> _EXERCISE PROMPT_
Show all lines below holding the string "eller".

(Stored records)

--

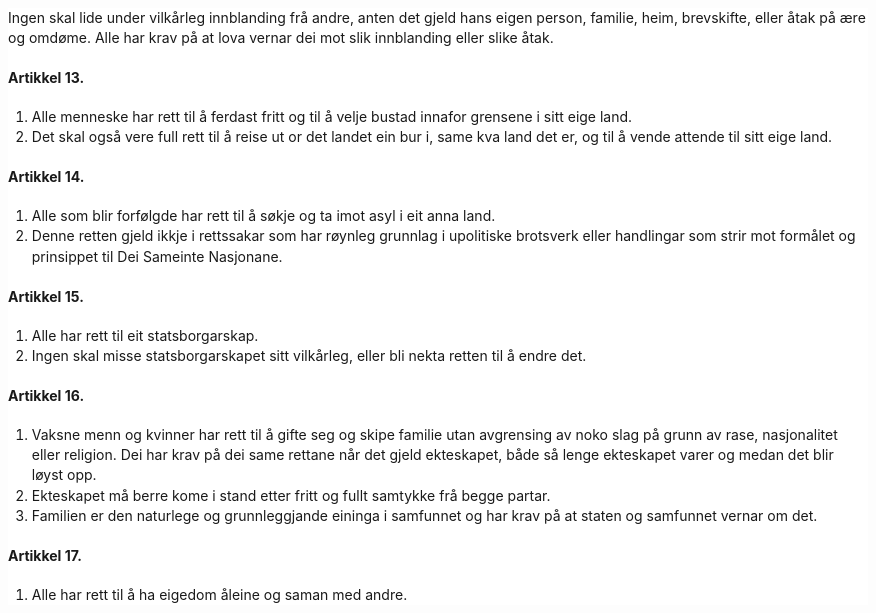  </h4>
 <p>
  Ingen skal lide under vilkårleg innblanding frå andre, anten det gjeld hans eigen person, familie, heim, brevskifte, eller åtak på ære og omdøme. Alle har krav på at lova vernar dei mot slik innblanding eller slike åtak.
 </p>
 <h4>
  Artikkel 13.
 </h4>
 <ol>
  <li>
   Alle menneske har rett til å ferdast fritt og til å velje bustad innafor grensene i sitt eige land.
  </li>
  <li>
   Det skal også vere full rett til å reise ut or det landet ein bur i, same kva land det er, og til å vende attende til sitt eige land.
  </li>
 </ol>
 <h4>
  Artikkel 14.
 </h4>
 <ol>
  <li>
   Alle som blir forfølgde har rett til å søkje og ta imot asyl i eit anna land.
  </li>
  <li>
   Denne retten gjeld ikkje i rettssakar som har røynleg grunnlag i upolitiske brotsverk eller handlingar som strir mot formålet og prinsippet til Dei Sameinte Nasjonane.
  </li>
 </ol>
 <h4>
  Artikkel 15.
 </h4>
 <ol>
  <li>
   Alle har rett til eit statsborgarskap.
  </li>
  <li>
   Ingen skal misse statsborgarskapet sitt vilkårleg, eller bli nekta retten til å endre det.
  </li>
 </ol>
 <h4>
  Artikkel 16.
 </h4>
 <ol>
  <li>
   Vaksne menn og kvinner har rett til å gifte seg og skipe familie utan avgrensing av noko slag på grunn av rase, nasjonalitet eller religion. Dei har krav på dei same rettane når det gjeld ekteskapet, både så lenge ekteskapet varer og medan det blir løyst opp.
  </li>
  <li>
   Ekteskapet må berre kome i stand etter fritt og fullt samtykke frå begge partar.
  </li>
  <li>
   Familien er den naturlege og grunnleggjande eininga i samfunnet og har krav på at staten og samfunnet vernar om det.
  </li>
 </ol>
 <h4>
  Artikkel 17.
 </h4>
 <ol>
  <li>
   Alle har rett til å ha eigedom åleine og saman med andre.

--

> _ANSWER BOX_
  Ingen skal lide under vilkårleg innblanding frå andre, anten det gjeld hans eigen person, familie, heim, brevskifte, eller åtak på ære og omdøme. Alle har krav på at lova vernar dei mot slik innblanding eller slike åtak.
   Denne retten gjeld ikkje i rettssakar som har røynleg grunnlag i upolitiske brotsverk eller handlingar som strir mot formålet og prinsippet til Dei Sameinte Nasjonane.
   Ingen skal misse statsborgarskapet sitt vilkårleg, eller bli nekta retten til å endre det.
   Vaksne menn og kvinner har rett til å gifte seg og skipe familie utan avgrensing av noko slag på grunn av rase, nasjonalitet eller religion. Dei har krav på dei same rettane når det gjeld ekteskapet, både så lenge ekteskapet varer og medan det blir løyst opp.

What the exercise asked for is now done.